Milestone 2 is complete. We have a playable game of Simon says and a main character that interacts alright. The user can do a few actions of head nodding and spinning and even barking! There were many other technical tasks that were done as well. None of the work done in this milestone was visual, so this update will be a video of kids playing the game and text explanations of things created and experiences during development.
Ensure you turn on your speakers or plug in headphones. All interaction is done through voice and head movement. BTW, you are her dog; that is why you are so low to the ground and why she asks you to “bark” and calls you “doggie”.

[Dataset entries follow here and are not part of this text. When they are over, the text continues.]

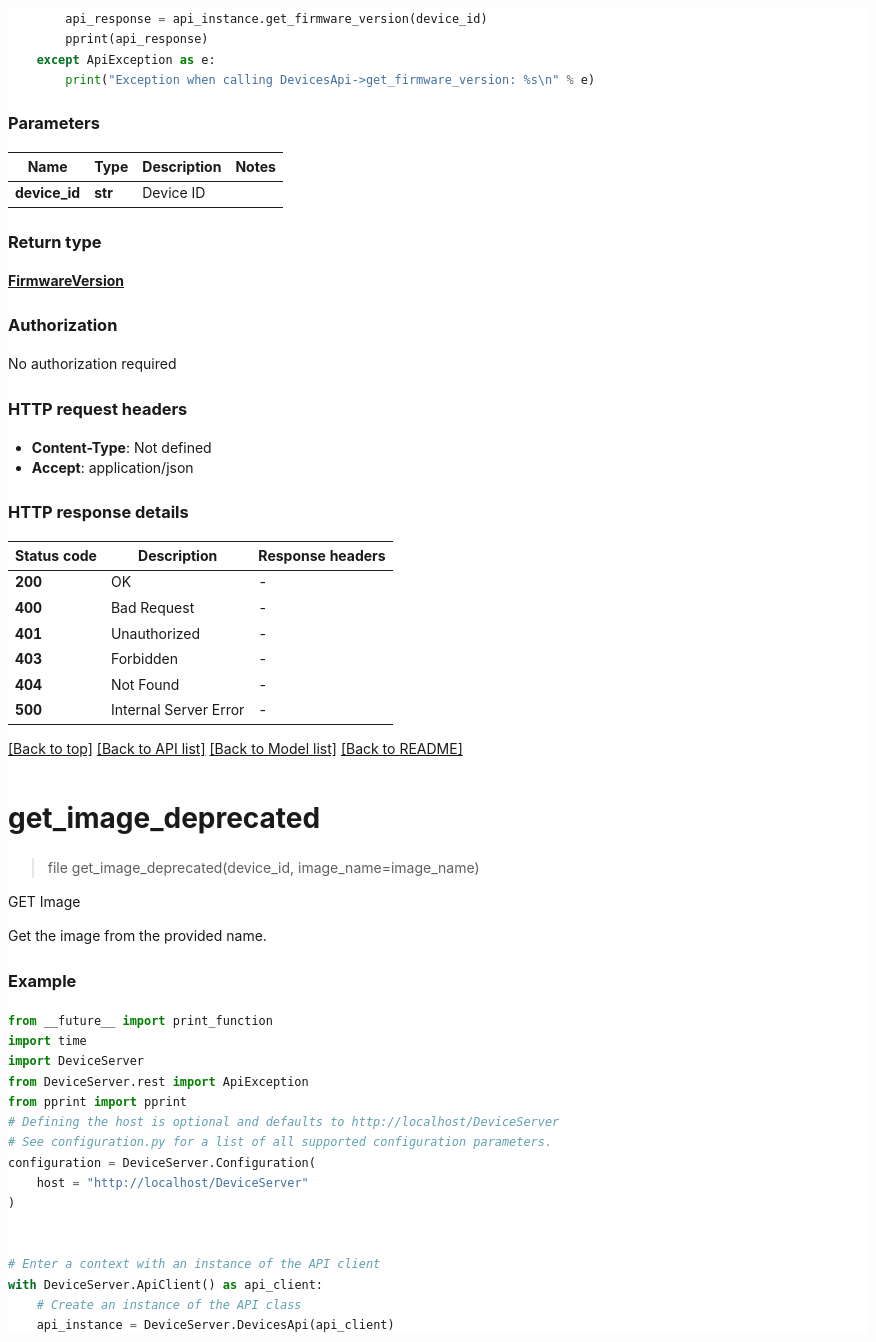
 ```python
        api_response = api_instance.get_firmware_version(device_id)
        pprint(api_response)
    except ApiException as e:
        print("Exception when calling DevicesApi->get_firmware_version: %s\n" % e)
```

### Parameters

Name | Type | Description  | Notes
------------- | ------------- | ------------- | -------------
 **device_id** | **str**| Device ID | 

### Return type

[**FirmwareVersion**](FirmwareVersion.md)

### Authorization

No authorization required

### HTTP request headers

 - **Content-Type**: Not defined
 - **Accept**: application/json

### HTTP response details
| Status code | Description | Response headers |
|-------------|-------------|------------------|
**200** | OK |  -  |
**400** | Bad Request |  -  |
**401** | Unauthorized |  -  |
**403** | Forbidden |  -  |
**404** | Not Found |  -  |
**500** | Internal Server Error |  -  |

[[Back to top]](#) [[Back to API list]](../README.md#documentation-for-api-endpoints) [[Back to Model list]](../README.md#documentation-for-models) [[Back to README]](../README.md)

# **get_image_deprecated**
> file get_image_deprecated(device_id, image_name=image_name)

GET Image

Get the image from the provided name.

### Example

```python
from __future__ import print_function
import time
import DeviceServer
from DeviceServer.rest import ApiException
from pprint import pprint
# Defining the host is optional and defaults to http://localhost/DeviceServer
# See configuration.py for a list of all supported configuration parameters.
configuration = DeviceServer.Configuration(
    host = "http://localhost/DeviceServer"
)


# Enter a context with an instance of the API client
with DeviceServer.ApiClient() as api_client:
    # Create an instance of the API class
    api_instance = DeviceServer.DevicesApi(api_client)
```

Kids Hanging out with Ella Bella
I had a few kids try it at this stage of development. They had fun but there is still much room for improvement.
The game is, “Simon says”. Ella tells you what to do and you do it if she says, “Ella says”. She will try to trick you by leaving out “Ella says” every so often. Oh and “you” are not you. You are actually her loving dog.
The major sections of this blog update are:
- Playful Ella – the main character
- Doggie Actions – what a player can do
- Technical Topics – details about systems and libraries
Ella still looks the same but her personality and her awareness have changed quite a bit. She is still far from a Watson but hanging out with her is enjoyable. She will try to help you out and give you good feedback but she’s not afraid to tease you either.
At first I recorded my voice as placeholder but when I tested the game with other people they just couldn’t get past hearing my voice instead of a little girl. As a creator you may think this is not so important but when you hear she doesn’t sound like a little girl over and over, it suddenly becomes really important. So I recorded my daughter’s voice to be Ella Bella and it felt a lot better and more approachable than before. The audio is still placeholder though. Quality is pretty rough. I was able to clean up a bit with noise reduction in Audacity but still not close to production quality. I even used different microphones, which is very noticeable. Yet it still gets the job done for testing.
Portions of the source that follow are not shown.